Figure 4

NDGA pretreatment prevents α-synuclein aggregation. (a) α-Synuclein did not aggregate after pretreatment with NDGA. α-Synuclein was incubated 1:1 with small molecules for 24 hours then dialyzed against PBS for 24 hours. After aggregation for 3 days, PBS-insoluble α-synuclein was separated by centrifugation (21k g for 10 min). Soluble and insoluble fractions were boiled in SDS, run by SDS-PAGE, and colloidal stained. α-Synuclein in each fraction was quantified by in-gel densitometry (n = 3, ***p < 0.001). (b) Both oligomeric and monomeric α-synuclein species induced by NDGA treatment resist aggregation. α-Synuclein was incubated 1:1 with small molecules for 24 hours then subjected to native state size exclusion chromatography.
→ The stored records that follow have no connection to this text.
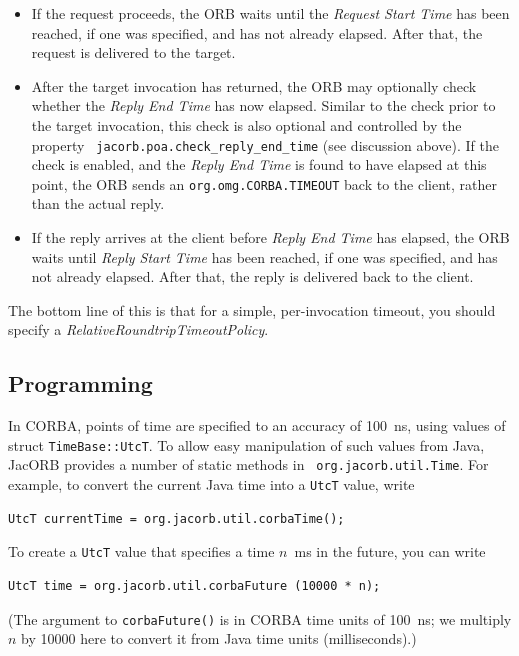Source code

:\begin{itemize}
\item If the request proceeds, the ORB waits until the \emph{Request
Start Time} has been reached, if one was specified, and has not
already elapsed.  After that, the request is delivered to the target.

\item After the target invocation has returned, the ORB may
optionally check whether the \emph{Reply End Time} has now elapsed.
Similar to the check prior to the target invocation, this check is
also optional and controlled by the property {\tt
jacorb.poa.check\_reply\_end\_time} (see discussion above).  If
the check is enabled, and the \emph{Reply End Time} is found to have
elapsed at this point, the ORB sends an {\tt org.omg.CORBA.TIMEOUT}
back to the client, rather than the actual reply.

\item If the reply arrives at the client before \emph{Reply End Time}
has elapsed, the ORB waits until \emph{Reply Start Time} has been
reached, if one was specified, and has not already elapsed.  After
that, the reply is delivered back to the client.

\end{itemize}

The bottom line of this is that for a simple, per-invocation timeout,
you should specify a \mbox{\emph{RelativeRoundtripTimeoutPolicy}}.

\clearpage{}
\subsection*{Programming}

In CORBA, points of time are specified to an accuracy of 100~ns, using
values of struct {\tt TimeBase::UtcT}.  To allow easy manipulation of such
values from Java, JacORB provides a number of static methods in {\tt
org.jacorb.util.Time}.  For example, to convert the current Java time
into a {\tt UtcT} value, write

\begin{verbatim}
UtcT currentTime = org.jacorb.util.corbaTime();
\end{verbatim}

To create a {\tt UtcT} value that specifies a time $n$~ms in the
future, you can write

\begin{verbatim}
UtcT time = org.jacorb.util.corbaFuture (10000 * n);
\end{verbatim}

(The argument to {\tt corbaFuture()} is in CORBA time units of
100~ns; we multiply $n$ by 10000 here to convert it from Java time
units (milliseconds).)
Oligomeric (≥51 Å) and Monomeric (<51 Å) α-synuclein fractions were collected and aggregated separately for 3 days. Soluble and insoluble species were separated and quantified as above (n = 3). (c) NDGA-treated α-synuclein resisted fibrillization in the presence of 5% fibril seed. α-Synuclein was incubated 1:1 with small molecules for 24 hours then dialyzed against excess PBS for 24 hours. Untreated α-synuclein fibrils equal to 5% total protein was added immediately before mixtures were aggregated for 3 days. Soluble and insoluble species were separated and quantified as above (n = 3, ***p < 0.001). (d) NDGA pretreated, dialyzed α-synuclein inhibited aggregation of untreated α-synuclein. α-Synuclein was incubated 1:1 with small molecules for 24 hours then dialyzed against excess PBS for 24 hours. Pretreated, dialyzed α-synuclein was then mixed with untreated monomeric α-synuclein at the indicated ratios. Mixtures were aggregated for 3 days. Soluble and insoluble species were separated and quantified as above (n = 3, ***p < 0.001).